> YOUR ASSIGNMENT
When the line containing "other app features" appears in the data below, begin copying there and stop only after the line containing "### Ticket #15: Data Persistence and Context".

Data extracted from a collection
○ ○ ○ ○ ○ ○ ○
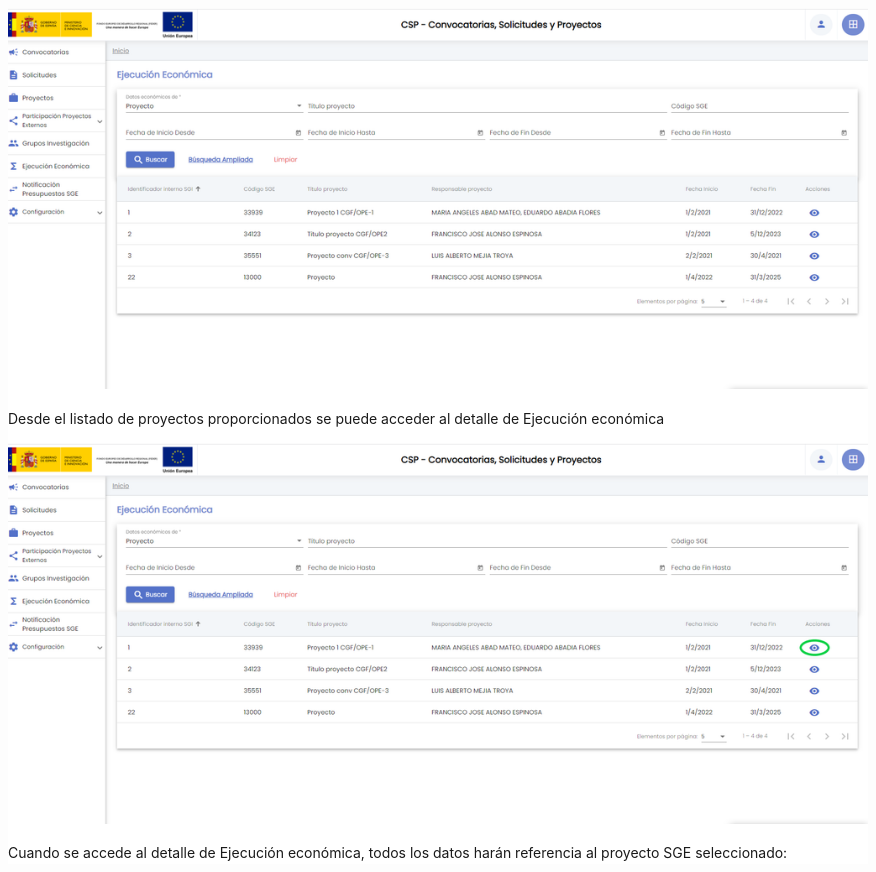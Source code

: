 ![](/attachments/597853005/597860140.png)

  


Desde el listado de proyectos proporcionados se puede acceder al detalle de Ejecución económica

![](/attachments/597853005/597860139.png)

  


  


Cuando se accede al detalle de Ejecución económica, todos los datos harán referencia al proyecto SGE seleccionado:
○ ○ ○ ○ ○ ○ ○
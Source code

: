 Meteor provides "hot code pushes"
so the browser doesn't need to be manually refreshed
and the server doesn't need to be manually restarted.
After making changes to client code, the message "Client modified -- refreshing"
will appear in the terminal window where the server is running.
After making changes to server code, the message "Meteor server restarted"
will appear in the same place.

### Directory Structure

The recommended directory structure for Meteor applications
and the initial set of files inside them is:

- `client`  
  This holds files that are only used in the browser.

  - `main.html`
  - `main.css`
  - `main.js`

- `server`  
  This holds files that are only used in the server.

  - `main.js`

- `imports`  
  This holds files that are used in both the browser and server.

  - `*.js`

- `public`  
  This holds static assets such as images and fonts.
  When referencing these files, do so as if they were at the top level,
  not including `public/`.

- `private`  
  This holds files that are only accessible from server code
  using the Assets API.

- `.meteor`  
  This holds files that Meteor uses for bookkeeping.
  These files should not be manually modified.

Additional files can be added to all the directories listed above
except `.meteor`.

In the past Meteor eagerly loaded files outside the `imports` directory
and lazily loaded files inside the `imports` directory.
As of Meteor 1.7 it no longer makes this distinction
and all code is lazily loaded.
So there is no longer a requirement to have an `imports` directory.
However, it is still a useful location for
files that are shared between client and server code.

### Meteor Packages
○ ○ ○ ○ ○ ○ ○
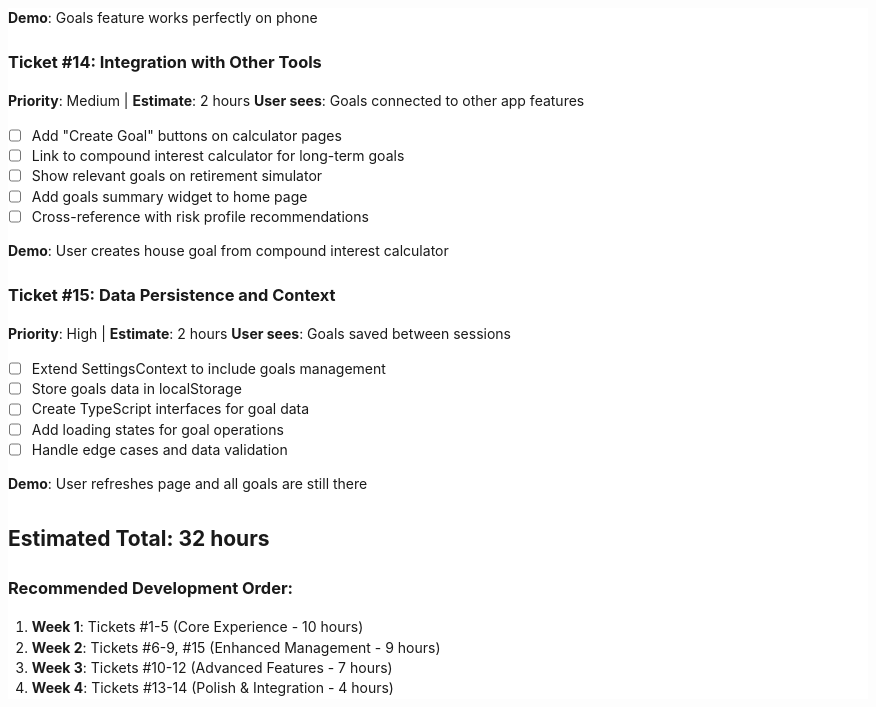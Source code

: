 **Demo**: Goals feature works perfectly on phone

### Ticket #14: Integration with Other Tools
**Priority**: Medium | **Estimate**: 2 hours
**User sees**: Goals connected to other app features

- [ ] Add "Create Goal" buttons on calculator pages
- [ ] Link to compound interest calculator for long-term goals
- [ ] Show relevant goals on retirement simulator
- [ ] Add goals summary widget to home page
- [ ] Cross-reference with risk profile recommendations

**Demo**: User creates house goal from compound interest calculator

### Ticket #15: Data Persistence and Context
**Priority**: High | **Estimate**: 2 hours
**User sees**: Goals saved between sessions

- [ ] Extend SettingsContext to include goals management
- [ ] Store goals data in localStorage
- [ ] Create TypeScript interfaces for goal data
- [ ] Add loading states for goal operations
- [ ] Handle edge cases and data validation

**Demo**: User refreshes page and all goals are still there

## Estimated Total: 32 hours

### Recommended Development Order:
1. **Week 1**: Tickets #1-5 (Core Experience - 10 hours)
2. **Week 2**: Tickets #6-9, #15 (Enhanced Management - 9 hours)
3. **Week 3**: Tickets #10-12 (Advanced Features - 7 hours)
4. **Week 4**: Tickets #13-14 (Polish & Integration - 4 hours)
○ ○ ○ ○ ○ ○ ○
> TASK RESPONSE
**User sees**: Goals connected to other app features

- [ ] Add "Create Goal" buttons on calculator pages
- [ ] Link to compound interest calculator for long-term goals
- [ ] Show relevant goals on retirement simulator
- [ ] Add goals summary widget to home page
- [ ] Cross-reference with risk profile recommendations

**Demo**: User creates house goal from compound interest calculator

### Ticket #15: Data Persistence and Context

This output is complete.